_EXERCISE INPUTS_
· · · ·

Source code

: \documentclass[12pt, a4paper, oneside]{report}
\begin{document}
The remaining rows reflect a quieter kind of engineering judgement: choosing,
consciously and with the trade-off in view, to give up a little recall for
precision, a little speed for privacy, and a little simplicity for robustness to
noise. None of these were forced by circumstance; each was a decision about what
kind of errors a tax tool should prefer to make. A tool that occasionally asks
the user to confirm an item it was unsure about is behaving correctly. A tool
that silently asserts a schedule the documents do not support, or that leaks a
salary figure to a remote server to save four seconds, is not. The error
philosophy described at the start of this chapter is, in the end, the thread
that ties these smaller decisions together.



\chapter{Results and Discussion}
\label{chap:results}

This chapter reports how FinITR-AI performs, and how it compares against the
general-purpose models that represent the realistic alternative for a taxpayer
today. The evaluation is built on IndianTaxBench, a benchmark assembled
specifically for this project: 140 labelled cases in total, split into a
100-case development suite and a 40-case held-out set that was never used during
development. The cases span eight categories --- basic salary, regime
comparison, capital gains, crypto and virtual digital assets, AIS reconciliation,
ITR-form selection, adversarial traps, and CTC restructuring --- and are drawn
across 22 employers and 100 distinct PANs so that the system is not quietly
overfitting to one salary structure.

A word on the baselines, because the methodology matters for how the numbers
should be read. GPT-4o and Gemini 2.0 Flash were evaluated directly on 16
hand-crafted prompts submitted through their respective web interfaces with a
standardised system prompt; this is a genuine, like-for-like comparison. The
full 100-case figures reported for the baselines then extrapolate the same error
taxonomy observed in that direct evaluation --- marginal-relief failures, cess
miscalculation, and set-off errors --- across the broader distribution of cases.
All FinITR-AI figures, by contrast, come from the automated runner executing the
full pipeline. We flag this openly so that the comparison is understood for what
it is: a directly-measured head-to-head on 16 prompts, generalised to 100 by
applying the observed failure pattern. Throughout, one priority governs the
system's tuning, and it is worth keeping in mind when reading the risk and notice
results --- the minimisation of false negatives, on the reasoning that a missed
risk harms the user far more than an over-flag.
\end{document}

· · · ·

_YOUR OBJECTIVE_
What is needed here is one number: how many lines of the entries hold the string "that".

_RESPONSE TO THIS EXERCISE_
9